Article: Westpac first to respond to rate rise by Ayesha de Kretser and James Eyers

The surprise 50-basis-point increase in the Reserve Bank of Australia's cash rate will almost certainly be passed through to mortgage holders which would mean repayments on a $500,000 debt increasing by $133 a month - as banks work to restore net interest margins squeezed when rates hit rock bottom.

But since many borrowers are ahead on repayments, or have taken out fixed-rate loans, it could take some time before many households feel the pinch.

Westpac was the first of the major banks to pass through the RBA rate rise, after the central bank went harder than expected to set a new cash rate target of 0.85per cent, up from 0.35 per cent, sending bank stocks sharply lower.

Westpac said its variable interest rates would also lift by 0.50 per cent for new and existing customers. None of the other major banks had announced a move by 7:30pm AEST.

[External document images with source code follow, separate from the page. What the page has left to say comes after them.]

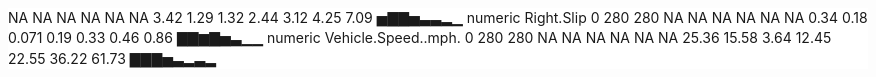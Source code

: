    <td style="text-align:left;"> NA </td>
   <td style="text-align:left;"> NA </td>
   <td style="text-align:left;"> NA </td>
   <td style="text-align:left;"> NA </td>
   <td style="text-align:left;"> NA </td>
   <td style="text-align:left;"> NA </td>
   <td style="text-align:left;"> 3.42 </td>
   <td style="text-align:left;"> 1.29 </td>
   <td style="text-align:left;"> 1.32 </td>
   <td style="text-align:left;"> 2.44 </td>
   <td style="text-align:left;"> 3.12 </td>
   <td style="text-align:left;"> 4.25 </td>
   <td style="text-align:left;"> 7.09 </td>
   <td style="text-align:left;"> ▅▇▇▅▃▃▂▁ </td>
  </tr>
  <tr>
   <td style="text-align:left;"> numeric </td>
   <td style="text-align:left;"> Right.Slip </td>
   <td style="text-align:left;"> 0 </td>
   <td style="text-align:left;"> 280 </td>
   <td style="text-align:left;"> 280 </td>
   <td style="text-align:left;"> NA </td>
   <td style="text-align:left;"> NA </td>
   <td style="text-align:left;"> NA </td>
   <td style="text-align:left;"> NA </td>
   <td style="text-align:left;"> NA </td>
   <td style="text-align:left;"> NA </td>
   <td style="text-align:left;"> 0.34 </td>
   <td style="text-align:left;"> 0.18 </td>
   <td style="text-align:left;"> 0.071 </td>
   <td style="text-align:left;"> 0.19 </td>
   <td style="text-align:left;"> 0.33 </td>
   <td style="text-align:left;"> 0.46 </td>
   <td style="text-align:left;"> 0.86 </td>
   <td style="text-align:left;"> ▇▇▆▇▅▃▁▁ </td>
  </tr>
  <tr>
   <td style="text-align:left;"> numeric </td>
   <td style="text-align:left;"> Vehicle.Speed..mph. </td>
   <td style="text-align:left;"> 0 </td>
   <td style="text-align:left;"> 280 </td>
   <td style="text-align:left;"> 280 </td>
   <td style="text-align:left;"> NA </td>
   <td style="text-align:left;"> NA </td>
   <td style="text-align:left;"> NA </td>
   <td style="text-align:left;"> NA </td>
   <td style="text-align:left;"> NA </td>
   <td style="text-align:left;"> NA </td>
   <td style="text-align:left;"> 25.36 </td>
   <td style="text-align:left;"> 15.58 </td>
   <td style="text-align:left;"> 3.64 </td>
   <td style="text-align:left;"> 12.45 </td>
   <td style="text-align:left;"> 22.55 </td>
   <td style="text-align:left;"> 36.22 </td>
   <td style="text-align:left;"> 61.73 </td>
   <td style="text-align:left;"> ▇▇▇▅▃▂▃▂ </td>
  </tr>
</tbody>
</table>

Even as banks push standard variable rates higher, this does not mean all customers have to lift their monthly repayments, allowing many households to maintain their budgets - and raising questions about how quickly the so-called "transmission mechanism" to tame inflation will take effect.

This is because all the big four banks kept customers' monthly loan payments steady as the cash rate fell - unless customers asked them to drop it. This allowed most borrowers to get ahead on repayments by paying off more of the principal from their loans with the same monthly repayment.

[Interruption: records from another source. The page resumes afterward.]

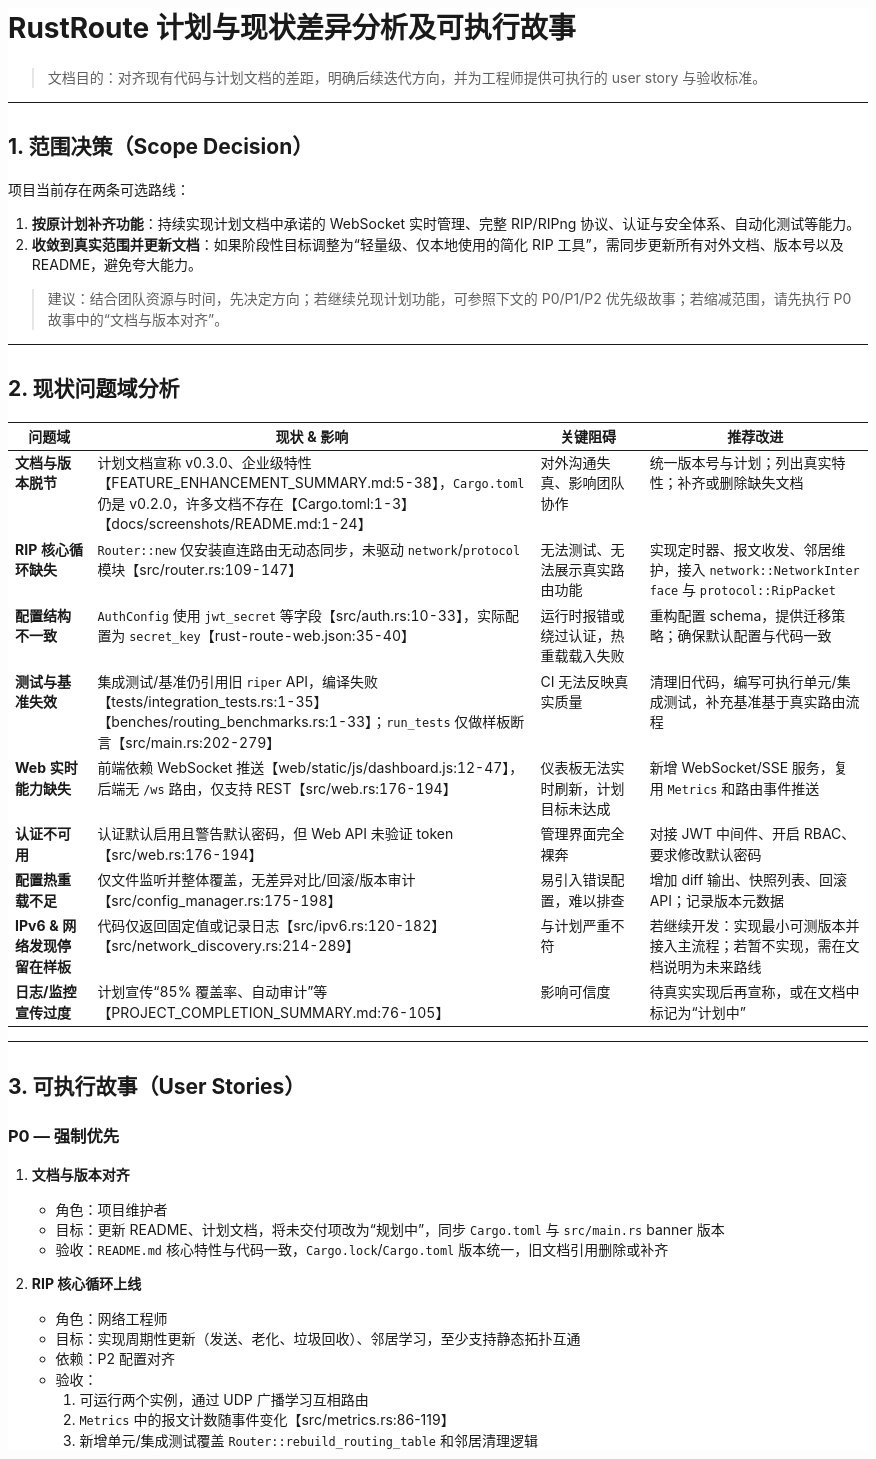 # RustRoute 计划与现状差异分析及可执行故事

> 文档目的：对齐现有代码与计划文档的差距，明确后续迭代方向，并为工程师提供可执行的 user story 与验收标准。

---

## 1. 范围决策（Scope Decision）

项目当前存在两条可选路线：

1. **按原计划补齐功能**：持续实现计划文档中承诺的 WebSocket 实时管理、完整 RIP/RIPng 协议、认证与安全体系、自动化测试等能力。
2. **收敛到真实范围并更新文档**：如果阶段性目标调整为“轻量级、仅本地使用的简化 RIP 工具”，需同步更新所有对外文档、版本号以及 README，避免夸大能力。

> 建议：结合团队资源与时间，先决定方向；若继续兑现计划功能，可参照下文的 P0/P1/P2 优先级故事；若缩减范围，请先执行 P0 故事中的“文档与版本对齐”。

---

## 2. 现状问题域分析

| 问题域 | 现状 & 影响 | 关键阻碍 | 推荐改进 |
| --- | --- | --- | --- |
| **文档与版本脱节** | 计划文档宣称 v0.3.0、企业级特性【FEATURE_ENHANCEMENT_SUMMARY.md:5-38】，`Cargo.toml` 仍是 v0.2.0，许多文档不存在【Cargo.toml:1-3】【docs/screenshots/README.md:1-24】 | 对外沟通失真、影响团队协作 | 统一版本号与计划；列出真实特性；补齐或删除缺失文档 |
| **RIP 核心循环缺失** | `Router::new` 仅安装直连路由无动态同步，未驱动 `network`/`protocol` 模块【src/router.rs:109-147】 | 无法测试、无法展示真实路由功能 | 实现定时器、报文收发、邻居维护，接入 `network::NetworkInterface` 与 `protocol::RipPacket` |
| **配置结构不一致** | `AuthConfig` 使用 `jwt_secret` 等字段【src/auth.rs:10-33】，实际配置为 `secret_key`【rust-route-web.json:35-40】 | 运行时报错或绕过认证，热重载载入失败 | 重构配置 schema，提供迁移策略；确保默认配置与代码一致 |
| **测试与基准失效** | 集成测试/基准仍引用旧 `riper` API，编译失败【tests/integration_tests.rs:1-35】【benches/routing_benchmarks.rs:1-33】；`run_tests` 仅做样板断言【src/main.rs:202-279】 | CI 无法反映真实质量 | 清理旧代码，编写可执行单元/集成测试，补充基准基于真实路由流程 |
| **Web 实时能力缺失** | 前端依赖 WebSocket 推送【web/static/js/dashboard.js:12-47】，后端无 `/ws` 路由，仅支持 REST【src/web.rs:176-194】 | 仪表板无法实时刷新，计划目标未达成 | 新增 WebSocket/SSE 服务，复用 `Metrics` 和路由事件推送 |
| **认证不可用** | 认证默认启用且警告默认密码，但 Web API 未验证 token【src/web.rs:176-194】 | 管理界面完全裸奔 | 对接 JWT 中间件、开启 RBAC、要求修改默认密码 |
| **配置热重载不足** | 仅文件监听并整体覆盖，无差异对比/回滚/版本审计【src/config_manager.rs:175-198】 | 易引入错误配置，难以排查 | 增加 diff 输出、快照列表、回滚 API；记录版本元数据 |
| **IPv6 & 网络发现停留在样板** | 代码仅返回固定值或记录日志【src/ipv6.rs:120-182】【src/network_discovery.rs:214-289】 | 与计划严重不符 | 若继续开发：实现最小可测版本并接入主流程；若暂不实现，需在文档说明为未来路线 |
| **日志/监控宣传过度** | 计划宣传“85% 覆盖率、自动审计”等【PROJECT_COMPLETION_SUMMARY.md:76-105】 | 影响可信度 | 待真实实现后再宣称，或在文档中标记为“计划中” |

---

## 3. 可执行故事（User Stories）

### P0 — 强制优先

1. **文档与版本对齐**
   - 角色：项目维护者
   - 目标：更新 README、计划文档，将未交付项改为“规划中”，同步 `Cargo.toml` 与 `src/main.rs` banner 版本
   - 验收：`README.md` 核心特性与代码一致，`Cargo.lock`/`Cargo.toml` 版本统一，旧文档引用删除或补齐

2. **RIP 核心循环上线**
   - 角色：网络工程师
   - 目标：实现周期性更新（发送、老化、垃圾回收）、邻居学习，至少支持静态拓扑互通
   - 依赖：P2 配置对齐
   - 验收：
     1. 可运行两个实例，通过 UDP 广播学习互相路由
     2. `Metrics` 中的报文计数随事件变化【src/metrics.rs:86-119】
     3. 新增单元/集成测试覆盖 `Router::rebuild_routing_table` 和邻居清理逻辑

Now that rates are rising, banks will do the same thing. They will maintain existing monthly repayments for customers who are ahead, but more of that repayment will go towards interest rather than paying off the principal.

Read the above article and answer the following questions.

I. Outline what type of monetary policy the RBA has adopted in that period.
II. Why did Westpac increase its interest rates?
III. Explain the expected impact of this change on the inflation rate.
IV. Why is the monetary policy considered flexible?